__RECORDS FOR PROCESSING__
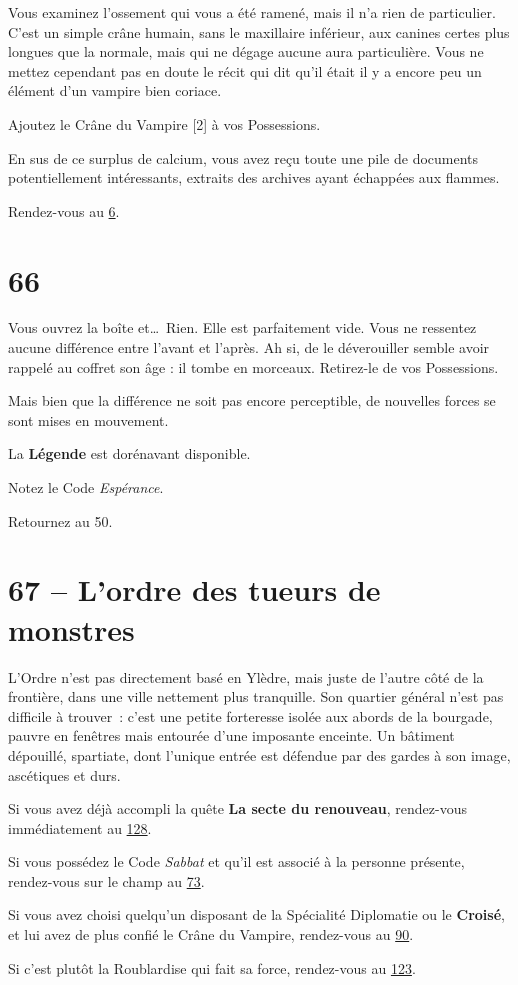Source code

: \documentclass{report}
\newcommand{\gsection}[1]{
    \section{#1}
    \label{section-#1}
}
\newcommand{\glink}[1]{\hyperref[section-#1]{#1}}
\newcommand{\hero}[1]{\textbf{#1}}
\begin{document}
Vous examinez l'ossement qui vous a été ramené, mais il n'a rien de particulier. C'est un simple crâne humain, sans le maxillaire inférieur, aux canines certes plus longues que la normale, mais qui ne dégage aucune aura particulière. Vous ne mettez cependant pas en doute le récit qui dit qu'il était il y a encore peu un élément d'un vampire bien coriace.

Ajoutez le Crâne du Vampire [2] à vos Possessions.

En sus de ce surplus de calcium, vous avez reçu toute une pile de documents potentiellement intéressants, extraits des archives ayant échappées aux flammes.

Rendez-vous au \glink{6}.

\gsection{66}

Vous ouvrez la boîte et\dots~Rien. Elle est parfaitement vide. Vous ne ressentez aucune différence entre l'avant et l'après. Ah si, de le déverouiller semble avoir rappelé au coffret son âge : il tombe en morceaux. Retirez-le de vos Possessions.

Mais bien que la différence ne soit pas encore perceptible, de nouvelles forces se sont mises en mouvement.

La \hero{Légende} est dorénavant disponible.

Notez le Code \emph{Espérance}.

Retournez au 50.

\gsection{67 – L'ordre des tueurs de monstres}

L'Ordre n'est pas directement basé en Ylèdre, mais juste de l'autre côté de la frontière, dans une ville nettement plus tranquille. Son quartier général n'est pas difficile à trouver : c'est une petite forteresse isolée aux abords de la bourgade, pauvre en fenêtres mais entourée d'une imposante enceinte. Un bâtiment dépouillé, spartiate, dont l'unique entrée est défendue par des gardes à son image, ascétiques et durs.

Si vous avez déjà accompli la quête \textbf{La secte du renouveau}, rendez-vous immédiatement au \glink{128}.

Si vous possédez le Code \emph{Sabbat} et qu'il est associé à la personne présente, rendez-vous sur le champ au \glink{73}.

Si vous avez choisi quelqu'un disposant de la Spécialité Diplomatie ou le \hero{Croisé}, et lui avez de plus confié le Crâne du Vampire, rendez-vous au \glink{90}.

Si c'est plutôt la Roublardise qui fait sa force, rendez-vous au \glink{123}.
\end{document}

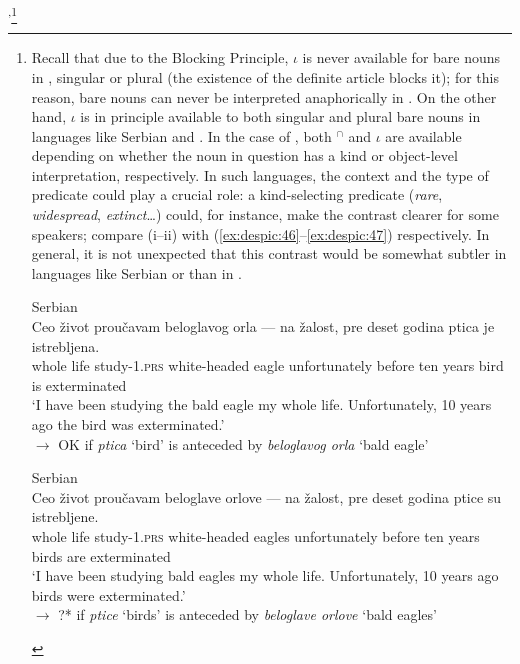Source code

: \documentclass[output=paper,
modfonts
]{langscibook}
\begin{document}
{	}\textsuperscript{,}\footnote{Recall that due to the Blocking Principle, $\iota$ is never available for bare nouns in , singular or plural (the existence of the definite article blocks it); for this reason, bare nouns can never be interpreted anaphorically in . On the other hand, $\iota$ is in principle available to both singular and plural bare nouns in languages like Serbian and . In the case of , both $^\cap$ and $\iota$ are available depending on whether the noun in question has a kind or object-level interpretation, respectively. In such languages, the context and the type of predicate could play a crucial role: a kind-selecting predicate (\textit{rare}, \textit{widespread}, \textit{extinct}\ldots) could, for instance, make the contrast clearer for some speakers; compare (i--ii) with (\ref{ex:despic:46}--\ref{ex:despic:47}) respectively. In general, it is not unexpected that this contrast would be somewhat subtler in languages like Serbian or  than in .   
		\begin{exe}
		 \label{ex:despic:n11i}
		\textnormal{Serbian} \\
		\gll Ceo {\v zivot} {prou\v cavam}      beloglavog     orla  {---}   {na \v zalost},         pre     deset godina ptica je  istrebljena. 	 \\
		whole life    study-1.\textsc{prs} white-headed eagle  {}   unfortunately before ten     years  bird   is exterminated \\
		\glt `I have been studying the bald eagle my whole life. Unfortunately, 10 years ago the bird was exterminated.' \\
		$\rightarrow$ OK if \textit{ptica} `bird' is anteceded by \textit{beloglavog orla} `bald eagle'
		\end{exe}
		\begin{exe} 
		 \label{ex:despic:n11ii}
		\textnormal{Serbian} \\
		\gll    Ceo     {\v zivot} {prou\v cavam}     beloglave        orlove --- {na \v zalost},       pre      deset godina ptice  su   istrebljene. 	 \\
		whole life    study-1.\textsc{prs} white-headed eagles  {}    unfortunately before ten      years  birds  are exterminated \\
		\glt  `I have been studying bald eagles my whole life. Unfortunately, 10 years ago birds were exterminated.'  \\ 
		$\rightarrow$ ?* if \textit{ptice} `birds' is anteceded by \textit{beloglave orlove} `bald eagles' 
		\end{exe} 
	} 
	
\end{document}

* * *

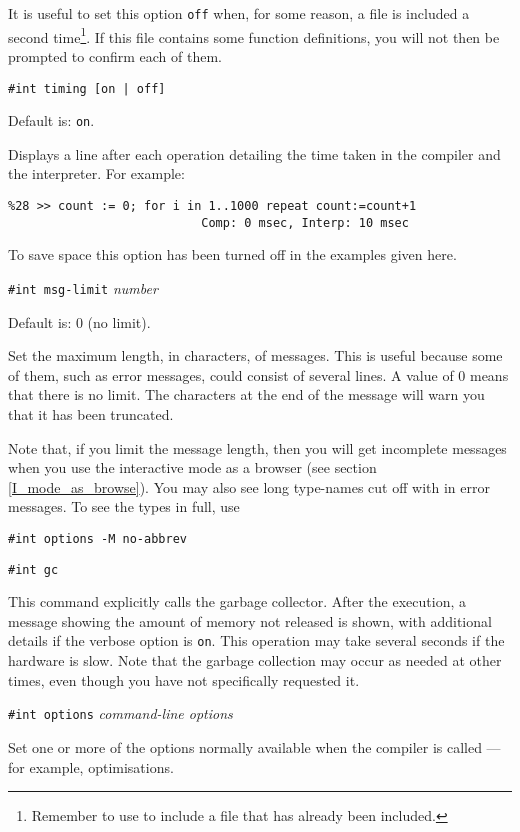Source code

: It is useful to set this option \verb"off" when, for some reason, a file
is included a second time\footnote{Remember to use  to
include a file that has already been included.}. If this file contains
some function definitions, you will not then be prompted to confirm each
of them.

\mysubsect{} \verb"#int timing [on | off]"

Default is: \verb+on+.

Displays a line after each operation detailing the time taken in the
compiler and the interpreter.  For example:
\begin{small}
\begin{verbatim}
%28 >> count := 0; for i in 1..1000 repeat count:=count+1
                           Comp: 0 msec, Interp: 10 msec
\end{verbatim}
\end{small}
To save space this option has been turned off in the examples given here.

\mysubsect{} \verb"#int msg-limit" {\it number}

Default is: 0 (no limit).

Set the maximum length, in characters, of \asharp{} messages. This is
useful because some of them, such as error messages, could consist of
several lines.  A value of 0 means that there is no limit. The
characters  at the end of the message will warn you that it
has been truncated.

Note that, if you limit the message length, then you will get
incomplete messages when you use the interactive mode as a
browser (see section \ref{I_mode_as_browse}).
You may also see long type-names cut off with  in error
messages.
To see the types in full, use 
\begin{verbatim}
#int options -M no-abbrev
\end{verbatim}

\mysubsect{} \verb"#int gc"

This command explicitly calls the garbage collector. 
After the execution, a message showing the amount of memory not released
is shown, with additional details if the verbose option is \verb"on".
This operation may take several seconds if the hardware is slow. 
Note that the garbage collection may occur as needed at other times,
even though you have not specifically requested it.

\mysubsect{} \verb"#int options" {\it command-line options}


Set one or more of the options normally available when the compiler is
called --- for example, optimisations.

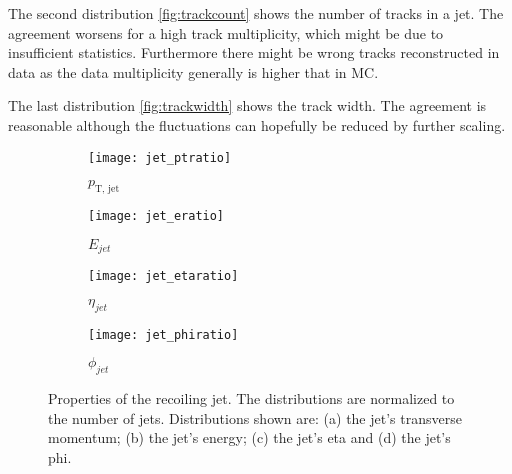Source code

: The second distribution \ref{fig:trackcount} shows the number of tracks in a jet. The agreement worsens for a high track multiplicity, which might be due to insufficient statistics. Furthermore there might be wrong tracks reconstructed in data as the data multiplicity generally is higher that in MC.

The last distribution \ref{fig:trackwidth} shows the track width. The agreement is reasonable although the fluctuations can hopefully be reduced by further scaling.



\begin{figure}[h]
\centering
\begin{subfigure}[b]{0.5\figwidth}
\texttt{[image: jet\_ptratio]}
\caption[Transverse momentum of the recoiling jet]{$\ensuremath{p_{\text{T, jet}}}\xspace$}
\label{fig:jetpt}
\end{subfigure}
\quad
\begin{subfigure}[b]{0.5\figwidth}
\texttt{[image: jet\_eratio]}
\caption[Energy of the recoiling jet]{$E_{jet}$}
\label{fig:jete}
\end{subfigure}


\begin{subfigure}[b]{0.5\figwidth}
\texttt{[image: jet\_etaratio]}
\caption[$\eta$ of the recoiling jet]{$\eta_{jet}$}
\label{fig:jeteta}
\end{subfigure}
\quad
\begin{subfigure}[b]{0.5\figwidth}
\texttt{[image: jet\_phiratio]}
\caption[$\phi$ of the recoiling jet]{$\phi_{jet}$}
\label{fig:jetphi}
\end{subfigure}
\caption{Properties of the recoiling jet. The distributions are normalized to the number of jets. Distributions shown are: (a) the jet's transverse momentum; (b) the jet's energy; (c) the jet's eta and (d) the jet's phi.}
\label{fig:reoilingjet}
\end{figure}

__WHAT IS BEING ASKED__
Print, from the entries above, the line with "Default is: \verb+on+.", the line with "To save space" and all lines between them, exactly and with nothing else.

__EXERCISE ANSWER__
Default is: \verb+on+.

Displays a line after each operation detailing the time taken in the
compiler and the interpreter.  For example:
\begin{small}
\begin{verbatim}
%28 >> count := 0; for i in 1..1000 repeat count:=count+1
                           Comp: 0 msec, Interp: 10 msec
\end{verbatim}
\end{small}
To save space this option has been turned off in the examples given here.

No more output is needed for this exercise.